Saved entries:
⁂

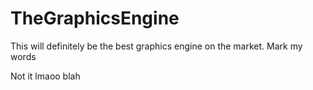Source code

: # TheGraphicsEngine

This will definitely be the best graphics engine on the market. Mark my words

Not it lmaoo blah


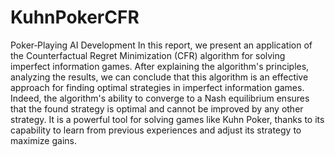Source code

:# KuhnPokerCFR
Poker‑Playing AI Development
In this report, we present an application of the Counterfactual Regret Minimization (CFR) algorithm for solving imperfect information games.
After explaining the algorithm's principles, analyzing the results, we can conclude that this algorithm is an effective approach for finding optimal strategies in imperfect information games. Indeed, the algorithm's ability to converge to a Nash equilibrium ensures that the found strategy is optimal and cannot be improved by any other strategy.
It is a powerful tool for solving games like Kuhn Poker, thanks to its capability to learn from previous experiences and adjust its strategy to maximize gains.
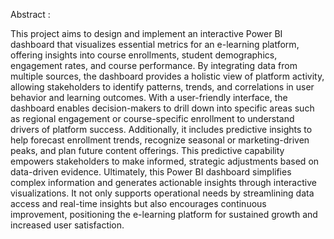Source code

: Abstract :




This project aims to design and implement an interactive Power BI dashboard that visualizes essential metrics for an e-learning platform, offering insights into course enrollments, student demographics, engagement rates, and course performance. By integrating data from multiple sources, the dashboard provides a holistic view of platform activity, allowing stakeholders to identify patterns, trends, and correlations in user behavior and learning outcomes.
With a user-friendly interface, the dashboard enables decision-makers to drill down into specific areas such as regional engagement or course-specific enrollment to understand drivers of platform success. Additionally, it includes predictive insights to help forecast enrollment trends, recognize seasonal or marketing-driven peaks, and plan future content offerings. This predictive capability empowers stakeholders to make informed, strategic adjustments based on data-driven evidence.
Ultimately, this Power BI dashboard simplifies complex information and generates actionable insights through interactive visualizations. It not only supports operational needs by streamlining data access and real-time insights but also encourages continuous improvement, positioning the e-learning platform for sustained growth and increased user satisfaction.

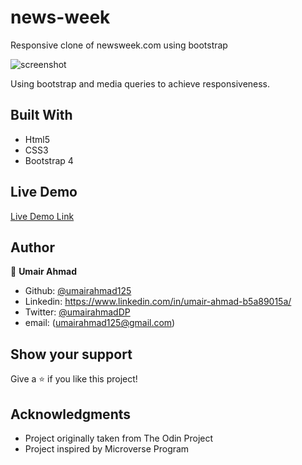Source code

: # news-week
Responsive clone of newsweek.com using bootstrap


![screenshot](./resources/screenshot.png)

Using bootstrap and media queries to achieve responsiveness.

## Built With

- Html5
- CSS3
- Bootstrap 4

## Live Demo

[Live Demo Link](https://rawcdn.githack.com/UmairAhmad125/news-week/27e70bde1cb7cfef6270e3798e8c8d980cd6a197/index.html)

## Author

👤 **Umair Ahmad**

- Github: [@umairahmad125](https://github.com/UmairAhmad125)
- Linkedin: https://www.linkedin.com/in/umair-ahmad-b5a89015a/
- Twitter: [@umairahmadDP](https://twitter.com/umairahmadDP)
- email: (umairahmad125@gmail.com)

## Show your support

Give a ⭐️ if you like this project!

## Acknowledgments

- Project originally taken from The Odin Project
- Project inspired by Microverse Program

⁂

▶ [WHAT YOU NEED TO DO]: The lines that contain the word "https" are wanted; copy each of them from the records.

▶ [PROBLEM SOLUTION]:
[Live Demo Link](https://rawcdn.githack.com/UmairAhmad125/news-week/27e70bde1cb7cfef6270e3798e8c8d980cd6a197/index.html)
- Github: [@umairahmad125](https://github.com/UmairAhmad125)
- Linkedin: https://www.linkedin.com/in/umair-ahmad-b5a89015a/
- Twitter: [@umairahmadDP](https://twitter.com/umairahmadDP)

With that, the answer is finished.